[Stored entries]
"""
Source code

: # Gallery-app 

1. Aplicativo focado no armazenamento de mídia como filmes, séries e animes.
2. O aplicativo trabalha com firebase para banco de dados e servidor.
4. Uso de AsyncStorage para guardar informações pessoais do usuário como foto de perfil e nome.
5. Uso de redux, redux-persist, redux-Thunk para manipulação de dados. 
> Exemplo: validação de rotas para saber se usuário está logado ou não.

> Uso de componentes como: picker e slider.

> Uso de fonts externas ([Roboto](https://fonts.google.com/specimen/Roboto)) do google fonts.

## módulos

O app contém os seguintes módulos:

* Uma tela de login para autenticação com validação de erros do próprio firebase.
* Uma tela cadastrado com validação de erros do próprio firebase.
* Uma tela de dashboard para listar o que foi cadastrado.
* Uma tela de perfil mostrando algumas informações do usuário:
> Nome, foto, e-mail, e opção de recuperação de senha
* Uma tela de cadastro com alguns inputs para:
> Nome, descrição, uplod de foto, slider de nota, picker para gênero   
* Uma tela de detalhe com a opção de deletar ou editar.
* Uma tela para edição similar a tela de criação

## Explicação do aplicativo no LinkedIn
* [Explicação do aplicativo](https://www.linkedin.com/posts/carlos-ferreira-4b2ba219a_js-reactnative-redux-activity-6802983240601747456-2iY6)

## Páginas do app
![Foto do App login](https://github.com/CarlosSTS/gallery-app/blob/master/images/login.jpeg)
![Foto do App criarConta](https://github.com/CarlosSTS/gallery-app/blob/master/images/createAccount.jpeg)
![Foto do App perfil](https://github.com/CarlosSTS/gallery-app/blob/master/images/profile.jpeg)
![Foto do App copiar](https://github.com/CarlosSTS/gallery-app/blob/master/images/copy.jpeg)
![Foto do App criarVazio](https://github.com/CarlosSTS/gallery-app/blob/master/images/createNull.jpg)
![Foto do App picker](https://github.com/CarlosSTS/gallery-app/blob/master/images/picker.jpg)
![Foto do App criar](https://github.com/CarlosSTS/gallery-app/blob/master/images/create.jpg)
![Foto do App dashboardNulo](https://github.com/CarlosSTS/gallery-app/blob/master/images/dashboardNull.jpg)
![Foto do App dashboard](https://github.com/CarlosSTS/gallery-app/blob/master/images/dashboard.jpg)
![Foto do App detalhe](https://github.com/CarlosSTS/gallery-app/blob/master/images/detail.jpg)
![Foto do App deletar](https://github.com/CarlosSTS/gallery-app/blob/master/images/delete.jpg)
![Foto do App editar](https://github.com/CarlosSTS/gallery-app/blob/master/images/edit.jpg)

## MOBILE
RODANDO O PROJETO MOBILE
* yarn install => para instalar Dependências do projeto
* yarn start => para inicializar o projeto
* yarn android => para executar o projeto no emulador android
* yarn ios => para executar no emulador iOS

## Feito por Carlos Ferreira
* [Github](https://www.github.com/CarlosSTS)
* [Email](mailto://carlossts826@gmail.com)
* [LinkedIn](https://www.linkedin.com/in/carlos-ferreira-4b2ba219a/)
"""
### What you are asked to do
Among the lines above, return those that contain the string "editar".

### Response area
* Uma tela de detalhe com a opção de deletar ou editar.
![Foto do App editar](https://github.com/CarlosSTS/gallery-app/blob/master/images/edit.jpg)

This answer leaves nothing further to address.